Often EAPPI members have joined these activities as observers. In particular this applies to an initiative of AEI, started in 2011, to develop a ‘Wall Museum’ made up of large thin-metal posters on the Wall with human stories of Palestinian sumud. The stories, sponsored by donators abroad, narrate the strength to outwit soldiers, not to succumb to occupation, a life mission of raising a family, or keeping dignity in humiliating situations.

 

After thousands of visitors have read or photographed the stories, it very recently happened that the Israeli army came at 2:00 in the morning to document the Wall poster stories nearby the Sumud Story House. Over a period of two hours, a soldier read the stories in English, another translated them into Hebrew, and a third kept the recorder in his hand. Will the stories be registered as a form of ‘incitement’?

 

Meanwhile, AEI has expanded the Wall Museum on the other, western side of Rachel’s Tomb, near Aida refugee camp, with lively youth stories and photos as well as children fantasies.

 

In the long run, it is AEI’s objective to develop focused educational activities in relation to the Wall. A recent initiative is the establishment of a Wall Information Center at the Sumud Story House, staffed by youth and women volunteers. As one visitor once said, “the Wall cannot stop your stories”!

 

A last development at AEI is an economical one. It is self-evident that sumud must have an economic base.
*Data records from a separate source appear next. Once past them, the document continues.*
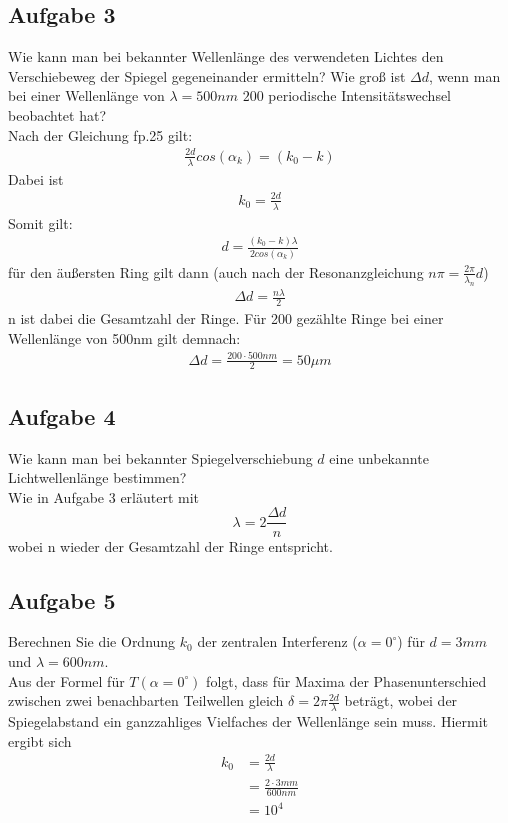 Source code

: \documentclass[a4paper,10pt]{scrartcl}
\begin{document}
	\subsection{Aufgabe 3} 
	Wie kann man bei bekannter Wellenlänge des verwendeten Lichtes den Verschiebeweg der Spiegel gegeneinander ermitteln? Wie groß ist $\Delta d$, wenn man bei einer Wellenlänge von $\lambda = 500nm$ $200$ periodische Intensitätswechsel beobachtet hat?\\
	Nach der Gleichung fp.25 gilt:
	\begin{align*}
	\frac{2d}{\lambda}cos(\alpha_{k})=(k_{0}-k)
	\end{align*}
	Dabei ist
	\begin{align*}
	k_{0}=\frac{2d}{\lambda}
	\end{align*}
	Somit gilt:
	\begin{align*}
	d=\frac{(k_{0}-k)\lambda}{2cos(\alpha_{k})}
	\end{align*}
	für den äußersten Ring gilt dann (auch nach der Resonanzgleichung \(n\pi=\frac{2\pi}{\lambda_{n}}d\))
	\begin{align*}
	\Delta d=\frac{n\lambda}{2}
	\end{align*}
	n ist dabei die Gesamtzahl der Ringe. Für 200 gezählte Ringe bei einer Wellenlänge von 500nm gilt demnach:
	\begin{align*}
	\Delta d=\frac{200\cdot 500nm}{2}=50\mu m
	\end{align*}
	\subsection{Aufgabe 4}
	 Wie kann man bei bekannter Spiegelverschiebung $d$ eine unbekannte Lichtwellenlänge bestimmen?\\
	Wie in Aufgabe 3 erläutert mit
	\[
	{\lambda}=2\frac{\Delta d}{n}
	\]
	wobei n wieder der Gesamtzahl der Ringe entspricht. \\
	\subsection{Aufgabe 5} 
	Berechnen Sie die Ordnung $k_0$ der zentralen Interferenz ($\alpha=0^\circ$) für $d=3mm$ und $\lambda =600nm$.
	\\Aus der Formel für $T(\alpha=0^\circ)$ folgt, dass für Maxima der Phasenunterschied zwischen zwei benachbarten Teilwellen gleich $\delta=2\pi \frac{2d}{\lambda}$ beträgt, wobei der Spiegelabstand ein ganzzahliges Vielfaches der Wellenlänge sein muss. Hiermit ergibt sich
	\begin{align*}
	k_0 &= \frac{2d}{\lambda}
	\\ &= \frac{2\cdot 3mm}{600nm}
	\\ &= 10^4
	\end{align*}\\
\end{document}
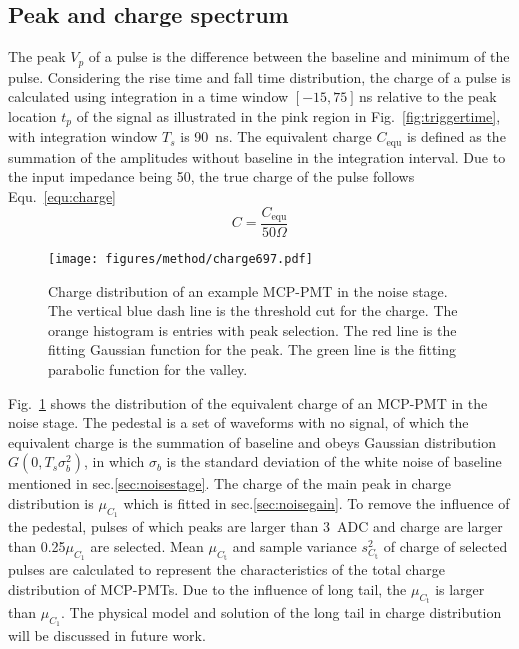 
\subsection{Peak and charge spectrum}
\label{sec:noisepeak}

The peak $V_p$ of a pulse is the difference between the baseline and minimum of the pulse. Considering the rise time and fall time distribution, the charge of a pulse is calculated using integration in a time window $[-15, 75]$\,ns relative to the peak location $t_p$ of the signal as illustrated in the pink region in Fig.~\ref{fig:triggertime}, with integration window $T_s$ is \SI{90}{ns}. The equivalent charge $C_{\mathrm{equ}}$ is defined as the summation of the amplitudes without baseline in the integration interval. Due to the input impedance being \SI{50}{\Omega}, the true charge of the pulse follows Equ.~\eqref{equ:charge} 
\begin{equation}
    \label{equ:charge}
    C = \frac{C_{\mathrm{equ}}}{50 \Omega}
\end{equation}

\begin{figure}[!htbp]
    \centering
    \texttt{[image: figures/method/charge697.pdf]}
    \caption{Charge distribution of an example MCP-PMT in the noise stage. The vertical blue dash line is the threshold cut for the charge. The orange histogram is entries with peak selection. The red line is the fitting Gaussian function for the peak. The green line is the fitting parabolic function for the valley.}
    \label{fig:charge}
\end{figure}

Fig.~\ref{fig:charge} shows the distribution of the equivalent charge of an MCP-PMT in the noise stage. The pedestal is a set of waveforms with no signal, of which the equivalent charge is the summation of baseline and obeys Gaussian distribution $G(0, T_s\sigma_b^2)$, in which $\sigma_b$ is the standard deviation of the white noise of baseline mentioned in sec.\ref{sec:noisestage}. The charge of the main peak in charge distribution is $\mu_{C_1}$ which is fitted in sec.\ref{sec:noisegain}. To remove the influence of the pedestal, pulses of which peaks are larger than \SI{3}{ADC} and charge are larger than 0.25$\mu_{C_1}$ are selected. Mean $\mu_{C_{\mathrm{t}}}$ and sample variance $s^2_{C_{\mathrm{t}}}$ of charge of selected pulses are calculated to represent the characteristics of the total charge distribution of MCP-PMTs. Due to the influence of long tail, the $\mu_{C_{\mathrm{t}}}$ is larger than $\mu_{C_1}$. The physical model and solution of the long tail in charge distribution will be discussed in future work.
In order to strengthen the financial position of youth and women, it is our intention to start up a one-year long vocational training to support home-based economies in the sphere of cultural tourism: home stays, cafetaria, Palestinian snacks on delivery base, workshops for tourists, and accompanying tourists (“rent a friend’). The long-term perspective is the development of a cooperative in the service of tourists who want to explore Palestine beyond the land marks and want to visit Palestinian homes – the base of community sumud.

 

For next year, 2017, the Arab Educational Institute (AEI) together with Palestine Link (PL) invite international artists to participate in an international exhibition near the wall in Betlehem. The subject will be visions of occupation and/or freedom. The exhibition will be part of an arts sumud festival in Bethlehem in the beginning of June 2017 when 50 years of occupation will be commemorated.